Material to process Start Marker

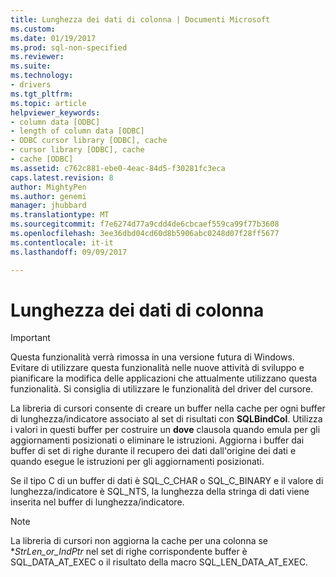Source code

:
 ```yaml
---
title: Lunghezza dei dati di colonna | Documenti Microsoft
ms.custom: 
ms.date: 01/19/2017
ms.prod: sql-non-specified
ms.reviewer: 
ms.suite: 
ms.technology:
- drivers
ms.tgt_pltfrm: 
ms.topic: article
helpviewer_keywords:
- column data [ODBC]
- length of column data [ODBC]
- ODBC cursor library [ODBC], cache
- cursor library [ODBC], cache
- cache [ODBC]
ms.assetid: c762c881-ebe0-4eac-84d5-f30281fc3eca
caps.latest.revision: 8
author: MightyPen
ms.author: genemi
manager: jhubbard
ms.translationtype: MT
ms.sourcegitcommit: f7e6274d77a9cdd4de6cbcaef559ca99f77b3608
ms.openlocfilehash: 3ee36dbd04cd60d8b5906abc0248d07f28ff5677
ms.contentlocale: it-it
ms.lasthandoff: 09/09/2017

---
```

# <a name="length-of-column-data"></a>Lunghezza dei dati di colonna
> [!IMPORTANT]  
>  Questa funzionalità verrà rimossa in una versione futura di Windows. Evitare di utilizzare questa funzionalità nelle nuove attività di sviluppo e pianificare la modifica delle applicazioni che attualmente utilizzano questa funzionalità. Si consiglia di utilizzare le funzionalità del driver del cursore.  
  
 La libreria di cursori consente di creare un buffer nella cache per ogni buffer di lunghezza/indicatore associato al set di risultati con **SQLBindCol**. Utilizza i valori in questi buffer per costruire un **dove** clausola quando emula per gli aggiornamenti posizionati o eliminare le istruzioni. Aggiorna i buffer dai buffer di set di righe durante il recupero dei dati dall'origine dei dati e quando esegue le istruzioni per gli aggiornamenti posizionati.  
  
 Se il tipo C di un buffer di dati è SQL_C_CHAR o SQL_C_BINARY e il valore di lunghezza/indicatore è SQL_NTS, la lunghezza della stringa di dati viene inserita nel buffer di lunghezza/indicatore.  
  
> [!NOTE]  
>  La libreria di cursori non aggiorna la cache per una colonna se **StrLen_or_IndPtr* nel set di righe corrispondente buffer è SQL_DATA_AT_EXEC o il risultato della macro SQL_LEN_DATA_AT_EXEC.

Material to process End Marker

● Directions for this task: Retype only the lines running from the line with "Se il tipo C" to the end of the listing, including both of those lines.

● Exercise solution:
 Se il tipo C di un buffer di dati è SQL_C_CHAR o SQL_C_BINARY e il valore di lunghezza/indicatore è SQL_NTS, la lunghezza della stringa di dati viene inserita nel buffer di lunghezza/indicatore.  
  
> [!NOTE]  
>  La libreria di cursori non aggiorna la cache per una colonna se **StrLen_or_IndPtr* nel set di righe corrispondente buffer è SQL_DATA_AT_EXEC o il risultato della macro SQL_LEN_DATA_AT_EXEC.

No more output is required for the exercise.